[Saved data entries]
########
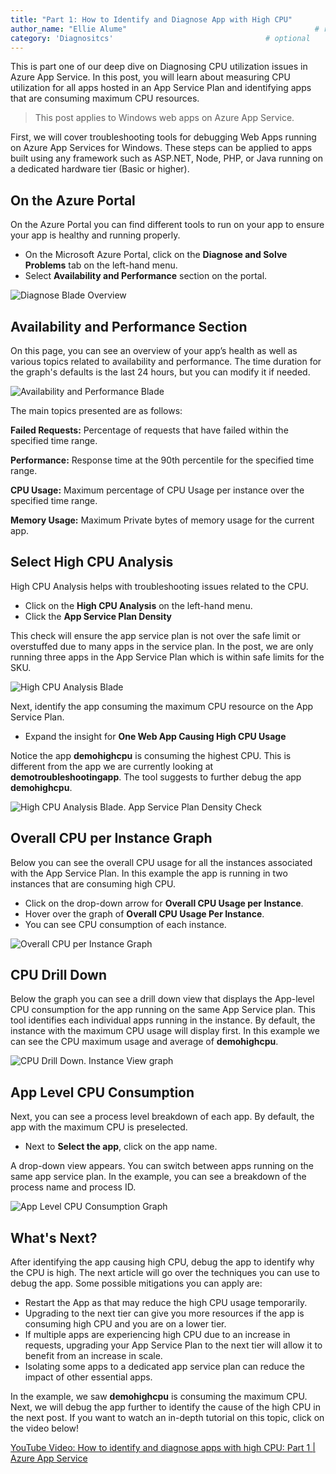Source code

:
 ```yaml
---
title: "Part 1: How to Identify and Diagnose App with High CPU"
author_name: "Ellie Alume"                                          # required
category: 'Diagnositcs'                                  # optional
---
```


This is part one of our deep dive on Diagnosing CPU utilization issues in Azure App Service. In this post, you will learn about measuring CPU utilization for all apps hosted in an App Service Plan and identifying apps that are consuming maximum CPU resources. 

> This post applies to Windows web apps on Azure App Service.

First, we will cover troubleshooting tools for debugging Web Apps running on Azure App Services for Windows. These steps can be applied to apps built using any framework such as ASP.NET, Node, PHP, or Java running on a dedicated hardware tier (Basic or higher).

## On the Azure Portal

On the Azure Portal you can find different tools to run on your app to ensure your app is healthy and running properly.

- On the Microsoft Azure Portal, click on the **Diagnose and Solve Problems** tab on the left-hand menu.
- Select **Availability and Performance** section on the portal.

![Diagnose Blade Overview]({{site.baseurl}}/media/2020/09/high-cpu-diagnose-blade-overview.png)

## Availability and Performance Section

On this page, you can see an overview of your app’s health as well as various topics related to availability and performance. The time duration for the graph's defaults is the last 24 hours, but you can modify it if needed.

![Availability and Performance Blade ]({{site.baseurl}}/media/2020/09/high-cpu-avilability-and-performance-blade.png)

The main topics presented are as follows:

**Failed Requests:** Percentage of requests that have failed within the specified time range.

**Performance:** Response time at the 90th percentile for the specified time range.

**CPU Usage:** Maximum percentage of CPU Usage per instance over the specified time range.

**Memory Usage:** Maximum Private bytes of memory usage for the current app.

## Select High CPU Analysis

High CPU Analysis helps with troubleshooting issues related to the CPU.

- Click on the **High CPU Analysis** on the left-hand menu.
- Click the **App Service Plan Density**
  
This check will ensure the app service plan is not over the safe limit or overstuffed due to many apps in the service plan. In the post, we are only running three apps in the App Service Plan which is within safe limits for the SKU.

![High CPU Analysis Blade ]({{site.baseurl}}/media/2020/09/high-cpu-analysis-blade.png)

Next, identify the app consuming the maximum CPU resource on the App Service Plan.

- Expand the insight for **One Web App Causing High CPU Usage**
  
Notice the app **demohighcpu** is consuming the highest CPU. This is different from the app we are currently looking at **demotroubleshootingapp**. The tool suggests to further debug the app **demohighcpu**.

![High CPU Analysis Blade. App Service Plan Density Check ]({{site.baseurl}}/media/2020/09/high-cpu-analysis-blade-dropdown.png)

## Overall CPU per Instance Graph

Below you can see the overall CPU usage for all the instances associated with the App Service Plan. In this example the app is running in two instances that are consuming high CPU.

- Click on the drop-down arrow for **Overall CPU Usage per Instance**.
- Hover over the graph of **Overall CPU Usage Per Instance**.
- You can see CPU consumption of each instance.  

![Overall CPU per Instance Graph]({{site.baseurl}}/media/2020/09/high-cpu-overall-cpu-per-instance-dropdown.png)

## CPU Drill Down

Below the graph you can see a drill down view that displays the App-level CPU consumption for the app running on the same App Service plan. This tool identifies each individual apps running in the instance. By default, the instance with the maximum CPU usage will display first. In this example we can see the CPU maximum usage and average of **demohighcpu**.

![CPU Drill Down. Instance View graph]({{site.baseurl}}/media/2020/09/high-cpu-drill-down-dropdown.png)

## App Level CPU Consumption

Next, you can see a process level breakdown of each app. By default, the app with the maximum CPU is preselected.

- Next to **Select the app**, click on the app name.

A drop-down view appears. You can switch between apps running on the same app service plan. In the example, you can see a breakdown of the process name and process ID.

![App Level CPU Consumption Graph]({{site.baseurl}}/media/2020/09/high-cpu-app-level-cpu-consumption.png)

## What's Next?

After identifying the app causing high CPU, debug the app to identify why the CPU is high. The next article will go over the techniques you can use to debug the app. Some possible mitigations you can apply are:

- Restart the App as that may reduce the high CPU usage temporarily.
- Upgrading to the next tier can give you more resources if the app is consuming high CPU and you are on a lower tier.
- If multiple apps are experiencing high CPU due to an increase in requests, upgrading your App Service Plan to the next tier will allow it to benefit from an increase in scale.
- Isolating some apps to a dedicated app service plan can reduce the impact of other essential apps.

In the example, we saw **demohighcpu** is consuming the maximum CPU. Next, we will debug the app further to identify the cause of the high CPU in the next post. If you want to watch an in-depth tutorial on this topic, click on the video below!

[YouTube Video: How to identify and diagnose apps with high CPU: Part 1 \| Azure App Service](https://www.youtube.com/watch/tavdGmIX0xg)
########
> [WHAT IS BEING ASKED]: Send back the data above word for word, with the pictures left out.

> [EXPECTED ANSWER]:
Source code

:
 ```yaml
---
title: "Part 1: How to Identify and Diagnose App with High CPU"
author_name: "Ellie Alume"                                          # required
category: 'Diagnositcs'                                  # optional
---
```


This is part one of our deep dive on Diagnosing CPU utilization issues in Azure App Service. In this post, you will learn about measuring CPU utilization for all apps hosted in an App Service Plan and identifying apps that are consuming maximum CPU resources. 

> This post applies to Windows web apps on Azure App Service.

First, we will cover troubleshooting tools for debugging Web Apps running on Azure App Services for Windows. These steps can be applied to apps built using any framework such as ASP.NET, Node, PHP, or Java running on a dedicated hardware tier (Basic or higher).

## On the Azure Portal

On the Azure Portal you can find different tools to run on your app to ensure your app is healthy and running properly.

- On the Microsoft Azure Portal, click on the **Diagnose and Solve Problems** tab on the left-hand menu.
- Select **Availability and Performance** section on the portal.

![Diagnose Blade Overview]({{site.baseurl}}/media/2020/09/high-cpu-diagnose-blade-overview.png)

## Availability and Performance Section

On this page, you can see an overview of your app’s health as well as various topics related to availability and performance. The time duration for the graph's defaults is the last 24 hours, but you can modify it if needed.

![Availability and Performance Blade ]({{site.baseurl}}/media/2020/09/high-cpu-avilability-and-performance-blade.png)

The main topics presented are as follows:

**Failed Requests:** Percentage of requests that have failed within the specified time range.

**Performance:** Response time at the 90th percentile for the specified time range.

**CPU Usage:** Maximum percentage of CPU Usage per instance over the specified time range.

**Memory Usage:** Maximum Private bytes of memory usage for the current app.

## Select High CPU Analysis

High CPU Analysis helps with troubleshooting issues related to the CPU.

- Click on the **High CPU Analysis** on the left-hand menu.
- Click the **App Service Plan Density**
  
This check will ensure the app service plan is not over the safe limit or overstuffed due to many apps in the service plan. In the post, we are only running three apps in the App Service Plan which is within safe limits for the SKU.

![High CPU Analysis Blade ]({{site.baseurl}}/media/2020/09/high-cpu-analysis-blade.png)

Next, identify the app consuming the maximum CPU resource on the App Service Plan.

- Expand the insight for **One Web App Causing High CPU Usage**
  
Notice the app **demohighcpu** is consuming the highest CPU. This is different from the app we are currently looking at **demotroubleshootingapp**. The tool suggests to further debug the app **demohighcpu**.

![High CPU Analysis Blade. App Service Plan Density Check ]({{site.baseurl}}/media/2020/09/high-cpu-analysis-blade-dropdown.png)

## Overall CPU per Instance Graph

Below you can see the overall CPU usage for all the instances associated with the App Service Plan. In this example the app is running in two instances that are consuming high CPU.

- Click on the drop-down arrow for **Overall CPU Usage per Instance**.
- Hover over the graph of **Overall CPU Usage Per Instance**.
- You can see CPU consumption of each instance.  

![Overall CPU per Instance Graph]({{site.baseurl}}/media/2020/09/high-cpu-overall-cpu-per-instance-dropdown.png)

## CPU Drill Down

Below the graph you can see a drill down view that displays the App-level CPU consumption for the app running on the same App Service plan. This tool identifies each individual apps running in the instance. By default, the instance with the maximum CPU usage will display first. In this example we can see the CPU maximum usage and average of **demohighcpu**.

![CPU Drill Down. Instance View graph]({{site.baseurl}}/media/2020/09/high-cpu-drill-down-dropdown.png)

## App Level CPU Consumption

Next, you can see a process level breakdown of each app. By default, the app with the maximum CPU is preselected.

- Next to **Select the app**, click on the app name.

A drop-down view appears. You can switch between apps running on the same app service plan. In the example, you can see a breakdown of the process name and process ID.

![App Level CPU Consumption Graph]({{site.baseurl}}/media/2020/09/high-cpu-app-level-cpu-consumption.png)

## What's Next?

After identifying the app causing high CPU, debug the app to identify why the CPU is high. The next article will go over the techniques you can use to debug the app. Some possible mitigations you can apply are:

- Restart the App as that may reduce the high CPU usage temporarily.
- Upgrading to the next tier can give you more resources if the app is consuming high CPU and you are on a lower tier.
- If multiple apps are experiencing high CPU due to an increase in requests, upgrading your App Service Plan to the next tier will allow it to benefit from an increase in scale.
- Isolating some apps to a dedicated app service plan can reduce the impact of other essential apps.

In the example, we saw **demohighcpu** is consuming the maximum CPU. Next, we will debug the app further to identify the cause of the high CPU in the next post. If you want to watch an in-depth tutorial on this topic, click on the video below!

[YouTube Video: How to identify and diagnose apps with high CPU: Part 1 \| Azure App Service](https://www.youtube.com/watch/tavdGmIX0xg)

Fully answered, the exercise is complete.